*** EXERCISE DATA ***
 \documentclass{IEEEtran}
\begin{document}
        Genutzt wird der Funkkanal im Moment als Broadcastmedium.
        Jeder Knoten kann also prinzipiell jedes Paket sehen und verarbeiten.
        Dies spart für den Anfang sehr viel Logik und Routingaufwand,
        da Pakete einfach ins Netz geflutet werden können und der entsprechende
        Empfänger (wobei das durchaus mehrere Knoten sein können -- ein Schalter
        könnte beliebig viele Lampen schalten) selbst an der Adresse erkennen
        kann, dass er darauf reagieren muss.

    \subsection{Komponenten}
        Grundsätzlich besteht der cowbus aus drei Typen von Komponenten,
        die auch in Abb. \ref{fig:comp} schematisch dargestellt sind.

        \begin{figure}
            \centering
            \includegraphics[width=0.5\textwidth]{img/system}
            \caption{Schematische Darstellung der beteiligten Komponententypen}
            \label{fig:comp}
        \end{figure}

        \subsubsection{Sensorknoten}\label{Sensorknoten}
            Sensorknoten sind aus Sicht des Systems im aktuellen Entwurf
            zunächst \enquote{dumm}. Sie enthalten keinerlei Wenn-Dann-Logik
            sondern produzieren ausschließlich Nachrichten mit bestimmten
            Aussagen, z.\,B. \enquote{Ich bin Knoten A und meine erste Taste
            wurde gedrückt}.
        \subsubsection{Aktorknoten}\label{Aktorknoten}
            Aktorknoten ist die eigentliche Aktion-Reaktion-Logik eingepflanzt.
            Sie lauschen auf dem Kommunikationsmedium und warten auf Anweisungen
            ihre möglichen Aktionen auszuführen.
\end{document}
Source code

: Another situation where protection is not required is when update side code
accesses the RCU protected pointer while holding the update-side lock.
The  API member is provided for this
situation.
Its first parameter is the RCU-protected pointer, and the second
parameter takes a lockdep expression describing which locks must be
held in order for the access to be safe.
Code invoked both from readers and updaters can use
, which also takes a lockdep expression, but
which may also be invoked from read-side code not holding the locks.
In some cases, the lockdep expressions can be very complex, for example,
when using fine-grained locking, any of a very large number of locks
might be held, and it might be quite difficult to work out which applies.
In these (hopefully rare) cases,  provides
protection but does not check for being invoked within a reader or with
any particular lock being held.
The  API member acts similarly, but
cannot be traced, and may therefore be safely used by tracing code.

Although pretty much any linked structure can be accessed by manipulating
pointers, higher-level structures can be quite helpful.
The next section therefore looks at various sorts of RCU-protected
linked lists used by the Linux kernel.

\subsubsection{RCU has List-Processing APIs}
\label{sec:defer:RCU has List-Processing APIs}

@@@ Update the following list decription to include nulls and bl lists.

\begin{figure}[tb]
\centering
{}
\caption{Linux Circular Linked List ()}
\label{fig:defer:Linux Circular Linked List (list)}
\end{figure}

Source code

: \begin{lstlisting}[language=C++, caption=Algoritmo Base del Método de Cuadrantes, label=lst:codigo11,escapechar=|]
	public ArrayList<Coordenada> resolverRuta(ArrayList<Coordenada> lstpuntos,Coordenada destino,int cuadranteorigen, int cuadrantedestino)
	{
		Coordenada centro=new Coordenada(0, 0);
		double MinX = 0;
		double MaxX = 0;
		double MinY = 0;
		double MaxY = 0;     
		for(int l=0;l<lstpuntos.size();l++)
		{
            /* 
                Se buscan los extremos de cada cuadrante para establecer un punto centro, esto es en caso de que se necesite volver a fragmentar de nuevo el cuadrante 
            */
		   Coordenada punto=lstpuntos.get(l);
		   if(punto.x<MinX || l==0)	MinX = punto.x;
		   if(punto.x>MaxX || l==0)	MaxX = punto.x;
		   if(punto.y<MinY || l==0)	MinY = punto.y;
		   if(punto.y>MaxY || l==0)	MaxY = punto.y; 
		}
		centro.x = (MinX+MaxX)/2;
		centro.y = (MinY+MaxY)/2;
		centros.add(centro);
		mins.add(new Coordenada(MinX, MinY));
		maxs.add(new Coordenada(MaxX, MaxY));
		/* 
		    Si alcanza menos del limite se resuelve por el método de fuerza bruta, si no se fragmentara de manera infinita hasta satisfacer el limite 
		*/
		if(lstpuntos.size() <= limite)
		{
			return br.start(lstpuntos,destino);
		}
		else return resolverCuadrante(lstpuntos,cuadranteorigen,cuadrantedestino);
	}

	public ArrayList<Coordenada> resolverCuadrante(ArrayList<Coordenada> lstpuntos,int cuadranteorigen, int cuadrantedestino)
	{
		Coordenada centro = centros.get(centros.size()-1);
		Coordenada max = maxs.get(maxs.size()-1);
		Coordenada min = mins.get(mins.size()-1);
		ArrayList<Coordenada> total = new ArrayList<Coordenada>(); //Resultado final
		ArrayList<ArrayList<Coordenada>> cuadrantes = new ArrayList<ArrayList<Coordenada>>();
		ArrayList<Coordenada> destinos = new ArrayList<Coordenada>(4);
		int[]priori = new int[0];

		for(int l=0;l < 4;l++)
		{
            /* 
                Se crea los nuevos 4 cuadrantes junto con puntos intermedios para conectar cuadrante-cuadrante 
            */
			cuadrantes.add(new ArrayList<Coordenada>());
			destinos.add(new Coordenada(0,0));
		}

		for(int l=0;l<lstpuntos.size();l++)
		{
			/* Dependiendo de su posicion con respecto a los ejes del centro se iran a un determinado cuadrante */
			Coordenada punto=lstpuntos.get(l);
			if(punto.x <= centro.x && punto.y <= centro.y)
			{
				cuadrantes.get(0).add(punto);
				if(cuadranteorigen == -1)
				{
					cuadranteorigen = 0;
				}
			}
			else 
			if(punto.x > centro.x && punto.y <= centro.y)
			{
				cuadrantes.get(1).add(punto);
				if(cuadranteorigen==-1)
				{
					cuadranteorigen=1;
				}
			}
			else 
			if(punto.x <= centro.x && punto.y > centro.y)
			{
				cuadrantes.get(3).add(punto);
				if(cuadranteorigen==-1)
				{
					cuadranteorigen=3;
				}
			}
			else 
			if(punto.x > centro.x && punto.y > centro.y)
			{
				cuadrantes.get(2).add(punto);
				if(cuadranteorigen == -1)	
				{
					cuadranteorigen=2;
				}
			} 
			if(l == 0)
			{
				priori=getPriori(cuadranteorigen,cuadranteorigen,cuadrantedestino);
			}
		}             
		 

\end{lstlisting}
*** End of EXERCISE DATA ***
*** EXERCISE DATA ***
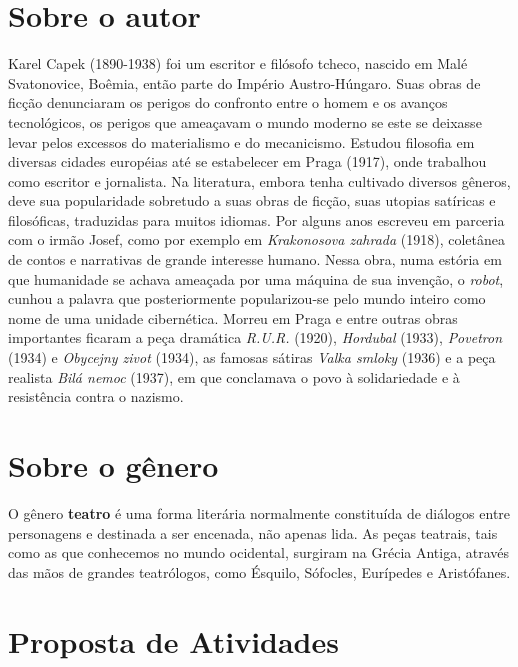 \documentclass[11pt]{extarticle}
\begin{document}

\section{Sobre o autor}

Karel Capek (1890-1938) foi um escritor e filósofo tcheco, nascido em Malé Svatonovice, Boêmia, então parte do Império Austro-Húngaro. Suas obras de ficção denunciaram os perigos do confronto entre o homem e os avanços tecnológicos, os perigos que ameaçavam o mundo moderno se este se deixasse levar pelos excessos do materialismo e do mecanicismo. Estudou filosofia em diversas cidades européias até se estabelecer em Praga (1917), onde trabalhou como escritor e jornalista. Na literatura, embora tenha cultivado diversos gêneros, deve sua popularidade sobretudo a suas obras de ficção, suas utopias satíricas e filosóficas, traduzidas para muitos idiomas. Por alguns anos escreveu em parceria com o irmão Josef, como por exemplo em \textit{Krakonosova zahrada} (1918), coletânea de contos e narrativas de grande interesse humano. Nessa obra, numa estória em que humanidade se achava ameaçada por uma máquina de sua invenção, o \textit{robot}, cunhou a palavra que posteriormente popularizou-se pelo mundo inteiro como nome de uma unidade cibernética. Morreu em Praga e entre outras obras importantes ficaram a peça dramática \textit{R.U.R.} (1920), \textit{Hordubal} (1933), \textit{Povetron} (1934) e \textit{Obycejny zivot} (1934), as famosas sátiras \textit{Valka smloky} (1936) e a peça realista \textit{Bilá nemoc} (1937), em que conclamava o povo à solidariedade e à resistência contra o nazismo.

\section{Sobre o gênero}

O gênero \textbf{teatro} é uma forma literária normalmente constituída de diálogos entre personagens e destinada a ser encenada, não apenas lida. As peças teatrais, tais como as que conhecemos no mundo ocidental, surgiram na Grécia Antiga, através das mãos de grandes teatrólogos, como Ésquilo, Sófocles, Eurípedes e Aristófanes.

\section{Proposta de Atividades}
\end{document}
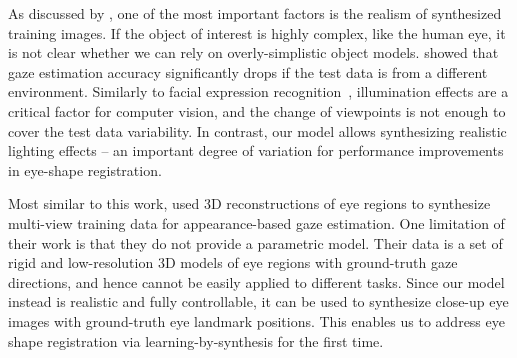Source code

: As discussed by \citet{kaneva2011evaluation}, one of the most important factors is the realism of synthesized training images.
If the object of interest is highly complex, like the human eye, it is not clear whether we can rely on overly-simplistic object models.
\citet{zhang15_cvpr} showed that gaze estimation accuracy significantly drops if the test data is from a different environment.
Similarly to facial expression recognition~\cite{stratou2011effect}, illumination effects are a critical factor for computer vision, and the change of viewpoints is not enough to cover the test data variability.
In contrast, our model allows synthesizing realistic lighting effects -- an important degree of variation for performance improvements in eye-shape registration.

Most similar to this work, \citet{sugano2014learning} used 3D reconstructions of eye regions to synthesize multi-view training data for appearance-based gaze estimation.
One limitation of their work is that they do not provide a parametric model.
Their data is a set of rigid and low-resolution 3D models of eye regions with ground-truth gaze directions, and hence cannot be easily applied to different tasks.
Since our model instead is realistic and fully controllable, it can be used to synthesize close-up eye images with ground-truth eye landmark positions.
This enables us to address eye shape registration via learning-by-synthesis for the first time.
*** End of EXERCISE DATA ***
▶ [DIRECTIONS FOR THIS TASK]: When the word "lstlisting" appears in a line of the listing, pull that line out.

▶ [ANSWER BELOW]:
: \begin{lstlisting}[language=C++, caption=Algoritmo Base del Método de Cuadrantes, label=lst:codigo11,escapechar=|]
\end{lstlisting}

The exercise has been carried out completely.